Assembly majority leader Alberto Torrico, D-Fremont, said that he also may carry legislation. While he said budget negotiations have been taking up most of his time, he has submitted language to Legislative Counsel which would establish statewide standards for family court custody evaluations.
“That’s something we’re looking at to make sure we’re placing kids in the best, safest environment.”
Several other unbacked bills would seek to address other problems with family courts, said Kathleen Russell, staff consultant with the CJE. Among these ideas: allowing children to testify on their own behalf; removing the immunity of judges and court employees from being sued for misconduct; changing the law so court employees are subject to the California Whistleblowers Protection Act; charging courts, rather than parents, to pay for custody evaluators in order level the playing field between ex-spouses with disparate resources; and mandating that custody evaluators receive the standard 24 training curriculum on child sexual abuse put for by the American Bar Association’s Center on Children and the Law.

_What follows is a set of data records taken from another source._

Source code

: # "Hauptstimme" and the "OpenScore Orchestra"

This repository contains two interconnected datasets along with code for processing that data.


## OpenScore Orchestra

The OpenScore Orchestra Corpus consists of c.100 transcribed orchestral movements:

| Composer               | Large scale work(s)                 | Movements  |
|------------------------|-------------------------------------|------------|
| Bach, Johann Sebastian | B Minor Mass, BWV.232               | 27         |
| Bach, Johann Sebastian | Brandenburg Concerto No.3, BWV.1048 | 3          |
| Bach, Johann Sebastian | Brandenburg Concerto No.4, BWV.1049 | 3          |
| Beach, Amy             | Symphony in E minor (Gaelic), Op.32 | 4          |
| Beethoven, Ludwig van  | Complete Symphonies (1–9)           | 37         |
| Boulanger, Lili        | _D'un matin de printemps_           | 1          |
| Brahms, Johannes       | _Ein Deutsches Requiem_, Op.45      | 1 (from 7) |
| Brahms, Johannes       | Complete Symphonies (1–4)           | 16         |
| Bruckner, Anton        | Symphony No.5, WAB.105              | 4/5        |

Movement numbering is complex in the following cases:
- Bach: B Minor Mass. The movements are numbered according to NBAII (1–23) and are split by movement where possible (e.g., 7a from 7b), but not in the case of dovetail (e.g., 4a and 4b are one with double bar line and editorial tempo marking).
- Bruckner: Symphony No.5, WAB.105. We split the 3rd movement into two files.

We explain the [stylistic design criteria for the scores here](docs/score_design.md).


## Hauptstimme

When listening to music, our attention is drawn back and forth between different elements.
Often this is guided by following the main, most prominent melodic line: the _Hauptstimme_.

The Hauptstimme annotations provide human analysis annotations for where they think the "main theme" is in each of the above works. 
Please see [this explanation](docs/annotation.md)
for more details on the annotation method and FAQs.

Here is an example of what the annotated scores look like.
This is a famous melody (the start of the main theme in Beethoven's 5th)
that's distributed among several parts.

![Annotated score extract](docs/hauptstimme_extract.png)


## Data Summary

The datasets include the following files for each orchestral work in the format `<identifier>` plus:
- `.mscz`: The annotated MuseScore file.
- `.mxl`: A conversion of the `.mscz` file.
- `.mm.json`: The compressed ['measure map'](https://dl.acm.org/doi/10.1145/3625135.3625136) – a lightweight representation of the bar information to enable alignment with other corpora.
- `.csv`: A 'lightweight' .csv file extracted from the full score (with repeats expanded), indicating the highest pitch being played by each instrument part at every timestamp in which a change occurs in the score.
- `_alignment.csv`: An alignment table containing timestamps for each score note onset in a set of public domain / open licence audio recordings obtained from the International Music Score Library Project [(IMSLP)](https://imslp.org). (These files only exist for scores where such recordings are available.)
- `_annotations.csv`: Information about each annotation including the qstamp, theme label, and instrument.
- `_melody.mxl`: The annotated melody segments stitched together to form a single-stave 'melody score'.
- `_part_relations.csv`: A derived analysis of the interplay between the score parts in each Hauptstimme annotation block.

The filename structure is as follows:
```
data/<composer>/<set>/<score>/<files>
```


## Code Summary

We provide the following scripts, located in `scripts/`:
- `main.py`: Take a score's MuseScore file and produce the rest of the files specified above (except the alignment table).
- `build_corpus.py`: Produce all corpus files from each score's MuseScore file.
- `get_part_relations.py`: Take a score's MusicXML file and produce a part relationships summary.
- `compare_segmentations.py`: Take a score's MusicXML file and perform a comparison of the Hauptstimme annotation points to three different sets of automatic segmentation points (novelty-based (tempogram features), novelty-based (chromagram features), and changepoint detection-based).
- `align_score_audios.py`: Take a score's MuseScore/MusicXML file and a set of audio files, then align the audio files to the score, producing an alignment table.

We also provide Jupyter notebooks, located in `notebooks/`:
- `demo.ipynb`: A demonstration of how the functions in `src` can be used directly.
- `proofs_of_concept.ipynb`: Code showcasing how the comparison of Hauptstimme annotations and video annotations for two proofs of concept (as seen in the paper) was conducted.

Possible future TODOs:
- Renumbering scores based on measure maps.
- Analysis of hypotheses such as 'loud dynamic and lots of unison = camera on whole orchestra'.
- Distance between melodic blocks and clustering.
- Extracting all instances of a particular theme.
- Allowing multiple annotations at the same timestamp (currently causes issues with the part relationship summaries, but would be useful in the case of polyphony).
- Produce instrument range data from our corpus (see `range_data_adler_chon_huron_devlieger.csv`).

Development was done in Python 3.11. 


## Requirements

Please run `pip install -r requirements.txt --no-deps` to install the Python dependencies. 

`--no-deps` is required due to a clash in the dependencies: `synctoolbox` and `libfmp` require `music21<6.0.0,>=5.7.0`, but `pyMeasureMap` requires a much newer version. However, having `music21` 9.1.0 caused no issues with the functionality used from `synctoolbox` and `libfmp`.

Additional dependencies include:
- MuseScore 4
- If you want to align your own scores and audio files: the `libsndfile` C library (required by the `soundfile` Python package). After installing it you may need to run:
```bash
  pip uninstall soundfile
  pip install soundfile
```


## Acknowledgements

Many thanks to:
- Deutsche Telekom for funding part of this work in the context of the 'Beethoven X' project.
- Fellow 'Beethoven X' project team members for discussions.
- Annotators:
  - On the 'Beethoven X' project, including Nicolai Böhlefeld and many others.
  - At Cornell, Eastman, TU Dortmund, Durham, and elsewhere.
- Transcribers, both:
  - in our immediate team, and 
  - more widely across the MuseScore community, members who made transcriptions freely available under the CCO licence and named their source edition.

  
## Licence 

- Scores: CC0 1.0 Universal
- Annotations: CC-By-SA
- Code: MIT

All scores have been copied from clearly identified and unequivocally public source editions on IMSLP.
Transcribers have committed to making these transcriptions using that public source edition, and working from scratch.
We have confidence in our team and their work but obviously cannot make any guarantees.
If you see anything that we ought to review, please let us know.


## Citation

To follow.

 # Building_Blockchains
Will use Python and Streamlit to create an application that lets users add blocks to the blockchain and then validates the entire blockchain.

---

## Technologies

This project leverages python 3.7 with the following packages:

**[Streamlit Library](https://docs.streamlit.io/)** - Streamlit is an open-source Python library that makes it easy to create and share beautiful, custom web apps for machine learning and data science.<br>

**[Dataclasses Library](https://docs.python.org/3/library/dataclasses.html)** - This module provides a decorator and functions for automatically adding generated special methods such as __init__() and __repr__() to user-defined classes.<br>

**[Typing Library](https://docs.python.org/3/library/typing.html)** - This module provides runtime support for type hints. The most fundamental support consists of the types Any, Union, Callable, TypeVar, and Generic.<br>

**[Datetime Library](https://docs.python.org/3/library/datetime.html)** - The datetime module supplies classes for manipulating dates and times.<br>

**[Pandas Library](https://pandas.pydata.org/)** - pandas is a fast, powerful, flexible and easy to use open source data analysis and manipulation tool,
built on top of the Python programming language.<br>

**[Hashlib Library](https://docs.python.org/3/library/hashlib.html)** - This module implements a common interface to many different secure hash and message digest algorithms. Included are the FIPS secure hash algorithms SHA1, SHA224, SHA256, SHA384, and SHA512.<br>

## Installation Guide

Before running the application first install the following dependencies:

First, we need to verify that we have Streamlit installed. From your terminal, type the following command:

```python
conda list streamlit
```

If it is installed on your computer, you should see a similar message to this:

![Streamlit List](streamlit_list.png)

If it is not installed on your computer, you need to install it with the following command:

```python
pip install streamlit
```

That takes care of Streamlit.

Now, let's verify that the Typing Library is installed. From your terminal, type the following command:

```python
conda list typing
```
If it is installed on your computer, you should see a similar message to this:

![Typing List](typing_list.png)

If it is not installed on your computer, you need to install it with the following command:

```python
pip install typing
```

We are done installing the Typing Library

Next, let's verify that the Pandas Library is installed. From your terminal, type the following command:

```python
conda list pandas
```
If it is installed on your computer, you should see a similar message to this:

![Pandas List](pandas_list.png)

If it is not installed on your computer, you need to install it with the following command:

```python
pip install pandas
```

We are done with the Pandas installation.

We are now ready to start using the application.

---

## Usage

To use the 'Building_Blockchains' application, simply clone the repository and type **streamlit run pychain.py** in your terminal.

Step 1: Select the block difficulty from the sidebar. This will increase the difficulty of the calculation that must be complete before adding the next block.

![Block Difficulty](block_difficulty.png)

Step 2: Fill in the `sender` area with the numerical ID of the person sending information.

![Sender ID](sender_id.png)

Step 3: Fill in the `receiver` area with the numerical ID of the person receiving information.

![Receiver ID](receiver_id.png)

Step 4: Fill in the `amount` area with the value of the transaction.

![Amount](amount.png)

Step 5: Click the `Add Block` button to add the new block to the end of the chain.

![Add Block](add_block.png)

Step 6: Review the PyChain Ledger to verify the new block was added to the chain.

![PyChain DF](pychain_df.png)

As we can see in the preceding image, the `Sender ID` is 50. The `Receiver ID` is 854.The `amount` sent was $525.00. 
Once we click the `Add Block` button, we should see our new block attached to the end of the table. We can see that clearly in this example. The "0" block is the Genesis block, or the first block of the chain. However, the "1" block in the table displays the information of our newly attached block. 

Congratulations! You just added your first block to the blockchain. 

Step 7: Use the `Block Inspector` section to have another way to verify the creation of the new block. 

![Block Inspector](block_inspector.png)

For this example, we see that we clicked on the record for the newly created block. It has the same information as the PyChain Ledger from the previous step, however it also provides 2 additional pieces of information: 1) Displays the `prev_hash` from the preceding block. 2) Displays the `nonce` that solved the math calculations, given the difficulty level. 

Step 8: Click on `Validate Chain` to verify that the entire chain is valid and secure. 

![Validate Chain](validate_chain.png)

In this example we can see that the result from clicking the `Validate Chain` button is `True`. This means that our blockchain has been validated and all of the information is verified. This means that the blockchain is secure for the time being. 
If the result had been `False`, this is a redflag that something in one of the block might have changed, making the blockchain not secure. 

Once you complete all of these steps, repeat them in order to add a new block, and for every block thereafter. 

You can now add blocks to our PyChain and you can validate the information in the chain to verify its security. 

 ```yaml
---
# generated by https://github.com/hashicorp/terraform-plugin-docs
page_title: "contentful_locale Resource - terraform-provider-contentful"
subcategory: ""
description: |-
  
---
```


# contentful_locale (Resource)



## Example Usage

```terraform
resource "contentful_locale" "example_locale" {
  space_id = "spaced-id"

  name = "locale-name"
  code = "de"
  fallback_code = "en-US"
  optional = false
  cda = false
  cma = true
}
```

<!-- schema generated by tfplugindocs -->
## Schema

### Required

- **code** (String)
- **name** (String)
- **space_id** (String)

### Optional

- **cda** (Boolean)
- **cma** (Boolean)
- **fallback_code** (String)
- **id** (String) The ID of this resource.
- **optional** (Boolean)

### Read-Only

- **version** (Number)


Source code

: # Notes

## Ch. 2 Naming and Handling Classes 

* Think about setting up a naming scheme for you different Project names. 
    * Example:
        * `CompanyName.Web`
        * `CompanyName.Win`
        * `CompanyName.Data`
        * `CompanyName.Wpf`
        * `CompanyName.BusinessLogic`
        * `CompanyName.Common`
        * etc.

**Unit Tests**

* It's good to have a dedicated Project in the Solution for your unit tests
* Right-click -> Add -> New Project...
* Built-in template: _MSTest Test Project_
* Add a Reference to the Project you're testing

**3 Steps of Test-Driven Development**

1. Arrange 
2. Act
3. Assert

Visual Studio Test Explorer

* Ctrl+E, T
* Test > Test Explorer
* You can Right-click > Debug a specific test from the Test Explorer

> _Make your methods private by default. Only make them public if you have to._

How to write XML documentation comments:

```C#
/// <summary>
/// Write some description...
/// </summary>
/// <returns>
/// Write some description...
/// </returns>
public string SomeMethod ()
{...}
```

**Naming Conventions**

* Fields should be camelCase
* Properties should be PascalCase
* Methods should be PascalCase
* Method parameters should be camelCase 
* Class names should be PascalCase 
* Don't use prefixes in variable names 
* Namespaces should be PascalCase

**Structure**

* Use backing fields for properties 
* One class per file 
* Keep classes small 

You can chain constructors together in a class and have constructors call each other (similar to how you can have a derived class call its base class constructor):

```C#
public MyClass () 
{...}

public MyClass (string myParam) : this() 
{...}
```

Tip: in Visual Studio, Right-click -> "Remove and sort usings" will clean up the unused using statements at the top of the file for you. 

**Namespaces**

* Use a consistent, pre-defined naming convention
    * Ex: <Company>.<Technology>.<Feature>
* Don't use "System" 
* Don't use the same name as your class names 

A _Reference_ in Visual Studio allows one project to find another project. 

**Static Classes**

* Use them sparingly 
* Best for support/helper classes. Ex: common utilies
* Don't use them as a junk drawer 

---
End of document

“Children are being placed in dangerous homes without protection,” Russell said. “It’s reached epidemic proportions. We couldn’t be more please to have legislators step up to the plate.”
Russell just returned from a trip to Washington, D.C., where she and other advocates met with legislators, including members of the California delegation. She said she expects federal legislation to be coming soon. Because the federal government heavily underwrites family court costs in the states, it has a great deal of leverage to impose greater standards and consistency.
“We’re looking at the federal flow of funds to the state courts,” Russell said. “That is where the feds can intervene.”